Directions for this task:
From the data below, copy exactly the lines that lie between the one holding "##### /ml-sports-predictions-63/TEST_PCA_STANDARDIZED.csv: Test" and the one holding "##### /ml-sports-predictions-63/RandomForest/RFmodel.py: Python", including both, and nothing more.

Segment Open

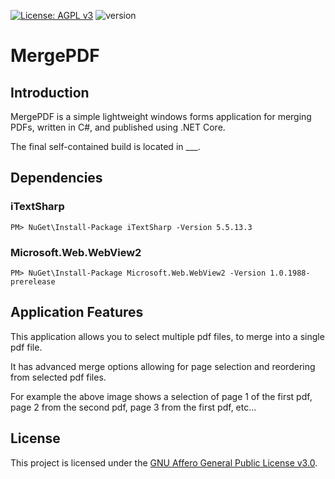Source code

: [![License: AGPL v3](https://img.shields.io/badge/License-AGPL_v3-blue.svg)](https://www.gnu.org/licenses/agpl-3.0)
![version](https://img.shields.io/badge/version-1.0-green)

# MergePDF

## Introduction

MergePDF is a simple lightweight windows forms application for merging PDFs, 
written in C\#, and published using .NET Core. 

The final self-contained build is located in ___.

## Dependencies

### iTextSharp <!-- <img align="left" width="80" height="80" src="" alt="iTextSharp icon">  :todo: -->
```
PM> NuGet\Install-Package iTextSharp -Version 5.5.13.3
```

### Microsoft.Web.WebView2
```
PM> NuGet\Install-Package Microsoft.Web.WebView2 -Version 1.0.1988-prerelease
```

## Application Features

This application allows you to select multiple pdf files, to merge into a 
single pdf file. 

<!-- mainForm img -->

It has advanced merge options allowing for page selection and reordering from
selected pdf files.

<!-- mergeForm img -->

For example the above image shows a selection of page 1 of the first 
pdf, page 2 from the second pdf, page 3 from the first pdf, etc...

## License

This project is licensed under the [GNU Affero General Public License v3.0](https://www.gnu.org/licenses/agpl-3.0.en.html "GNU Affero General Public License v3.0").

Segment Closed
Segment Open

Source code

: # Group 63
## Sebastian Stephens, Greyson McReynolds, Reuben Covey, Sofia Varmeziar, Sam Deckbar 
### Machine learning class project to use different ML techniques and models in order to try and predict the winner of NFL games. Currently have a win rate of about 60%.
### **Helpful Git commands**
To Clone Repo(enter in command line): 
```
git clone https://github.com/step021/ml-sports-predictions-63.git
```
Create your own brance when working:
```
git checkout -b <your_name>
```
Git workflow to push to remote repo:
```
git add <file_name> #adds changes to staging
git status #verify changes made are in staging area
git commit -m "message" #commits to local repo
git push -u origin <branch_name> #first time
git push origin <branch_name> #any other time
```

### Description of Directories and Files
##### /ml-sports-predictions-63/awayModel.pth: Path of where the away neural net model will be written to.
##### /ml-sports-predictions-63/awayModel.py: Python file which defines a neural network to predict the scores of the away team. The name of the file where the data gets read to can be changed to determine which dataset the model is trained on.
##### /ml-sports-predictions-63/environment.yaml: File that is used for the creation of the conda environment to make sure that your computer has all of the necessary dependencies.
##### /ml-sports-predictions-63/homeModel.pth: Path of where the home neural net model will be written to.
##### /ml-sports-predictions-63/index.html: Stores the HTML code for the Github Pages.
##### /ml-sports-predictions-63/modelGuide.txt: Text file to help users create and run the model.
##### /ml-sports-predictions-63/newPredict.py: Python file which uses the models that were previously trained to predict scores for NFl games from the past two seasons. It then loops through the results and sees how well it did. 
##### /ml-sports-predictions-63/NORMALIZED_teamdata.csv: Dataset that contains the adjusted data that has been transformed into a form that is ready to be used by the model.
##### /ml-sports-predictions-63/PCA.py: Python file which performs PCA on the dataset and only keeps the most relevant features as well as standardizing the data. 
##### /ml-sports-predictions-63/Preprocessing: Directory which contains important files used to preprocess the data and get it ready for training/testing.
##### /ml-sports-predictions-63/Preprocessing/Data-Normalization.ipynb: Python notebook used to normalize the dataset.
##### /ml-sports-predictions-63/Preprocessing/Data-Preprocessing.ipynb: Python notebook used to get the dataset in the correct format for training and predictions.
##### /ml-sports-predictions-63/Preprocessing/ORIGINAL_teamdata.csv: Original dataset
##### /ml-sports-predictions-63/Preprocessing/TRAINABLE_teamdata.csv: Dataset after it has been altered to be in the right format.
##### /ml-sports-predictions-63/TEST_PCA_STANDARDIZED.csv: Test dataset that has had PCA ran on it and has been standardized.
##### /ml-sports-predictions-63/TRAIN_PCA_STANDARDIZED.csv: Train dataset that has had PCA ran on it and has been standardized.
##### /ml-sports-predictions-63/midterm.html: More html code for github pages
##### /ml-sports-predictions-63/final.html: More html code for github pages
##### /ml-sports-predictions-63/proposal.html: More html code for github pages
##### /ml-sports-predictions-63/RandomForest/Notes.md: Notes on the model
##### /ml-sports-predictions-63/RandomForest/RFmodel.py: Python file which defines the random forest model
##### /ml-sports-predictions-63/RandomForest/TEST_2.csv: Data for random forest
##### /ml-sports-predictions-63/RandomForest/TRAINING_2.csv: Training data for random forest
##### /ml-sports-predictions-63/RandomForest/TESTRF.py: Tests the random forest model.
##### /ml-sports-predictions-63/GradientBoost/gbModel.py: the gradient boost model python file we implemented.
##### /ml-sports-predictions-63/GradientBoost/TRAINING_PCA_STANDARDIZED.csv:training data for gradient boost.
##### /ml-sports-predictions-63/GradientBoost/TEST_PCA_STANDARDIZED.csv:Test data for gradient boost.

Segment Closed

Solution for this problem:
##### /ml-sports-predictions-63/TEST_PCA_STANDARDIZED.csv: Test dataset that has had PCA ran on it and has been standardized.
##### /ml-sports-predictions-63/TRAIN_PCA_STANDARDIZED.csv: Train dataset that has had PCA ran on it and has been standardized.
##### /ml-sports-predictions-63/midterm.html: More html code for github pages
##### /ml-sports-predictions-63/final.html: More html code for github pages
##### /ml-sports-predictions-63/proposal.html: More html code for github pages
##### /ml-sports-predictions-63/RandomForest/Notes.md: Notes on the model
##### /ml-sports-predictions-63/RandomForest/RFmodel.py: Python file which defines the random forest model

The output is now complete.